- [Work to complete]: Return all records exactly. Nothing may be added.

>>>>>

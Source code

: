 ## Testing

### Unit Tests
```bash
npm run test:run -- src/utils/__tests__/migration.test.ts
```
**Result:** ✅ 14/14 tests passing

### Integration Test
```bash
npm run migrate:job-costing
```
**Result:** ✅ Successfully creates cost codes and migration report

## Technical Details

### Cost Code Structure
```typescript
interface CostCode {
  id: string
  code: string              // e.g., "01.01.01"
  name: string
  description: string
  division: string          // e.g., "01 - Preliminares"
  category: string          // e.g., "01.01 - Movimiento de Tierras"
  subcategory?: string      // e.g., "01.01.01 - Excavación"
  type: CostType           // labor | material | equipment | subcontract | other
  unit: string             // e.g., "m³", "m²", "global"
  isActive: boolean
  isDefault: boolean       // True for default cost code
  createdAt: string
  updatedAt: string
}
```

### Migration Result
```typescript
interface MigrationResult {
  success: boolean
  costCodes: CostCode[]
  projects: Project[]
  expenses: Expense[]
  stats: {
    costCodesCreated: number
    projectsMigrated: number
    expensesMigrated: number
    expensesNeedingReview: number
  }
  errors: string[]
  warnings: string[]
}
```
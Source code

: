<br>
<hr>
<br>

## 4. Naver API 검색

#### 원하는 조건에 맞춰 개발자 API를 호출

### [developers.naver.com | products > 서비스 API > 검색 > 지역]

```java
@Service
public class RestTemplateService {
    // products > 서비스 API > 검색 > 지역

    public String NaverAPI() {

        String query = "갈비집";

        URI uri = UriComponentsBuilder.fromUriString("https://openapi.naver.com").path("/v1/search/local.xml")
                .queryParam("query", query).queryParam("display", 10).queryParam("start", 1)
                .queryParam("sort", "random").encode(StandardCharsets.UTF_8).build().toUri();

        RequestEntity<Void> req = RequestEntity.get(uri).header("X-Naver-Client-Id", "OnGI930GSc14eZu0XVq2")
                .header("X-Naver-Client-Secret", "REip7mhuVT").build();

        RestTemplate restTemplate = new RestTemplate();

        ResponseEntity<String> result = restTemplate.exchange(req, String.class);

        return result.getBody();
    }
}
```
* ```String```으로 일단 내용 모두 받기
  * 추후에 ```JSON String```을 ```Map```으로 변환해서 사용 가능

<<<<<

- [Response area]:
Source code

: ## Testing

### Unit Tests
```bash
npm run test:run -- src/utils/__tests__/migration.test.ts
```
**Result:** ✅ 14/14 tests passing

### Integration Test
```bash
npm run migrate:job-costing
```
**Result:** ✅ Successfully creates cost codes and migration report

## Technical Details

### Cost Code Structure
```typescript
interface CostCode {
  id: string
  code: string              // e.g., "01.01.01"
  name: string
  description: string
  division: string          // e.g., "01 - Preliminares"
  category: string          // e.g., "01.01 - Movimiento de Tierras"
  subcategory?: string      // e.g., "01.01.01 - Excavación"
  type: CostType           // labor | material | equipment | subcontract | other
  unit: string             // e.g., "m³", "m²", "global"
  isActive: boolean
  isDefault: boolean       // True for default cost code
  createdAt: string
  updatedAt: string
}
```

### Migration Result
```typescript
interface MigrationResult {
  success: boolean
  costCodes: CostCode[]
  projects: Project[]
  expenses: Expense[]
  stats: {
    costCodesCreated: number
    projectsMigrated: number
    expensesMigrated: number
    expensesNeedingReview: number
  }
  errors: string[]
  warnings: string[]
}
```
Source code

:<br>
<hr>
<br>

## 4. Naver API 검색

#### 원하는 조건에 맞춰 개발자 API를 호출

### [developers.naver.com | products > 서비스 API > 검색 > 지역]

```java
@Service
public class RestTemplateService {
    // products > 서비스 API > 검색 > 지역

    public String NaverAPI() {

        String query = "갈비집";

        URI uri = UriComponentsBuilder.fromUriString("https://openapi.naver.com").path("/v1/search/local.xml")
                .queryParam("query", query).queryParam("display", 10).queryParam("start", 1)
                .queryParam("sort", "random").encode(StandardCharsets.UTF_8).build().toUri();

        RequestEntity<Void> req = RequestEntity.get(uri).header("X-Naver-Client-Id", "OnGI930GSc14eZu0XVq2")
                .header("X-Naver-Client-Secret", "REip7mhuVT").build();

        RestTemplate restTemplate = new RestTemplate();

        ResponseEntity<String> result = restTemplate.exchange(req, String.class);

        return result.getBody();
    }
}
```
* ```String```으로 일단 내용 모두 받기
  * 추후에 ```JSON String```을 ```Map```으로 변환해서 사용 가능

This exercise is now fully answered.